"Bronx kids still waiting for new fields" NY Daily News 4/10/9
Bronx kids still waiting for new fields
Friday, April 10th 2009, 4:00 AM
The baseball season officially begins next week for All Hallows High School - a wonderful Bronx Catholic school in the shadows of the new $1.5 billion Yankee Stadium.
The varsity team's home opener will be against Iona Prep on Wednesday, but the game will not be played in the Bronx. It will not kick off a few blocks away at Babe Ruth field in Macombs Dam Park, where All Hallows played all its home games for so many decades.
Babe Ruth field is gone.
All Hallows, which opened its doors on E. 164th St. 80 years ago, and which every year graduates virtually all of its students and sends them on to college, is suffering through its third consecutive year of its sports teams being homeless. So are the track and soccer teams.

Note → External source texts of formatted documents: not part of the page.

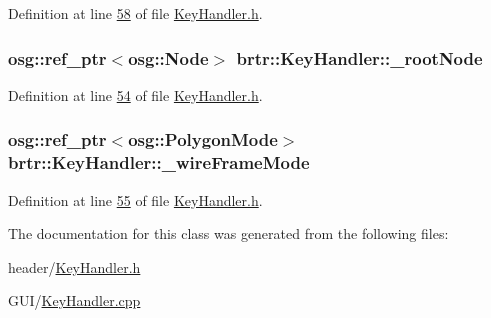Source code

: Definition at line \hyperlink{_key_handler_8h_source_l00058}{58} of file \hyperlink{_key_handler_8h_source}{Key\+Handler.\+h}.

\hypertarget{classbrtr_1_1_key_handler_a2ff68d9c79145d235f50fec1da625f99}{
\subsubsection[{\+\_\+root\+Node}]{\setlength{\rightskip}{0pt plus 5cm}osg\+::ref\+\_\+ptr$<$osg\+::\+Node$>$ brtr\+::\+Key\+Handler\+::\+\_\+root\+Node\hspace{0.3cm}{\ttfamily [private]}}}\label{classbrtr_1_1_key_handler_a2ff68d9c79145d235f50fec1da625f99}


Definition at line \hyperlink{_key_handler_8h_source_l00054}{54} of file \hyperlink{_key_handler_8h_source}{Key\+Handler.\+h}.

\hypertarget{classbrtr_1_1_key_handler_a7aff4e23d4c614d8e0ccdc29a3c8882f}{
\subsubsection[{\+\_\+wire\+Frame\+Mode}]{\setlength{\rightskip}{0pt plus 5cm}osg\+::ref\+\_\+ptr$<$osg\+::\+Polygon\+Mode$>$ brtr\+::\+Key\+Handler\+::\+\_\+wire\+Frame\+Mode\hspace{0.3cm}{\ttfamily [private]}}}\label{classbrtr_1_1_key_handler_a7aff4e23d4c614d8e0ccdc29a3c8882f}


Definition at line \hyperlink{_key_handler_8h_source_l00055}{55} of file \hyperlink{_key_handler_8h_source}{Key\+Handler.\+h}.



The documentation for this class was generated from the following files\+:\begin{DoxyCompactItemize}
\item 
header/\hyperlink{_key_handler_8h}{Key\+Handler.\+h}\item 
G\+U\+I/\hyperlink{_key_handler_8cpp}{Key\+Handler.\+cpp}\end{DoxyCompactItemize}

So are teams at many other neighborhood schools.
Next week, All Hallows will "host" the visiting Iona team on Iona's field up in New Rochelle.

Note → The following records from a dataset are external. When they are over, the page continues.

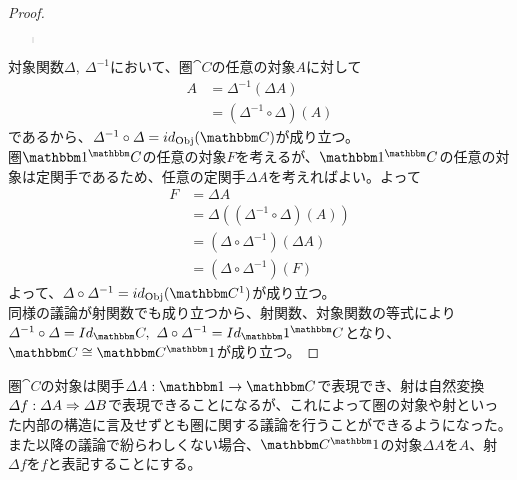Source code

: \begin{proof}
\begin{quote}
\begin{mydescription}
\begin{align*}
        \end{align*}
			\end{mydescription}
		\end{quote}
    対象関数$\varDelta,\ \varDelta^{-1}$において、圏$\cat{C}$の任意の対象$A$に対して
    \begin{align*}
      A&=\varDelta^{-1}(\varDelta A)\\
      &=(\varDelta^{-1}\circ\varDelta)(A)
    \end{align*}
    であるから、$\varDelta^{-1}\circ\varDelta=id_\obj{C}$が成り立つ。\\
    圏$\funccat{C}{1}$の任意の対象$F$を考えるが、$\funccat{C}{1}$の任意の対象は定関手であるため、任意の定関手$\varDelta A$を考えればよい。よって
    \begin{align*}
      F&=\varDelta A\\
      &=\varDelta((\varDelta^{-1}\circ\varDelta)(A))\\
      &=(\varDelta\circ \varDelta^{-1})(\varDelta A)\\
      &=(\varDelta\circ \varDelta^{-1})(F)
    \end{align*}
    よって、$\varDelta\circ\varDelta^{-1}=id_\obj{C^1}$が成り立つ。\\
    同様の議論が射関数でも成り立つから、射関数、対象関数の等式により$\varDelta^{-1}\circ\varDelta=Id_\cat{C},\ \varDelta\circ\varDelta^{-1}=Id_\funccat{C}{1}$となり、$\cat{C}\cong\funccat{1}{C}$が成り立つ。
  \end{proof}
  圏$\cat{C}$の対象は関手$\functor{\varDelta A}{1}{C}$で表現でき、射は自然変換$\varDelta f:\varDelta A\Rightarrow \varDelta B$で表現できることになるが、これによって圏の対象や射といった内部の構造に言及せずとも圏に関する議論を行うことができるようになった。\\
  また以降の議論で紛らわしくない場合、$\funccat{1}{C}$の対象$\varDelta A$を$A$、射$\varDelta f$を$f$と表記することにする。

For this scandalous state of affairs, we can all thank the legendary Yankees organization and the Department of Parks.
Both have failed to address the problem they created for neighborhood kids when they grabbed 22 acres of public parkland to make way for the new stadium and its assorted parking garages.
If you go to the All Hallows Web site, you will find the letters "TBA" (to be announced) as the site for most baseball home games this spring.
Back in 2006, when the City Council approved the stadium plan, the Parks Department assured neighborhood residents that temporary alternate fields would be provided.
It said new replacement parks, including a new running track, would be built quickly, some to open as early as this summer. The Yankees even promised $800,000 a year for the community and its sports teams.
The past three years have been a nightmare for the school's sports programs to pin down sites for their home contests, Principal Sean Sullivan said.
"I can get an answer from the Pope in Rome faster than I can from the Parks Department," said Sullivan, who doubles as assistant baseball coach.
Only a few days ago, the Parks Department finally offered the baseball team a rundown field at Pelham Bay Park - a 40-minute trip to the other side of the Bronx.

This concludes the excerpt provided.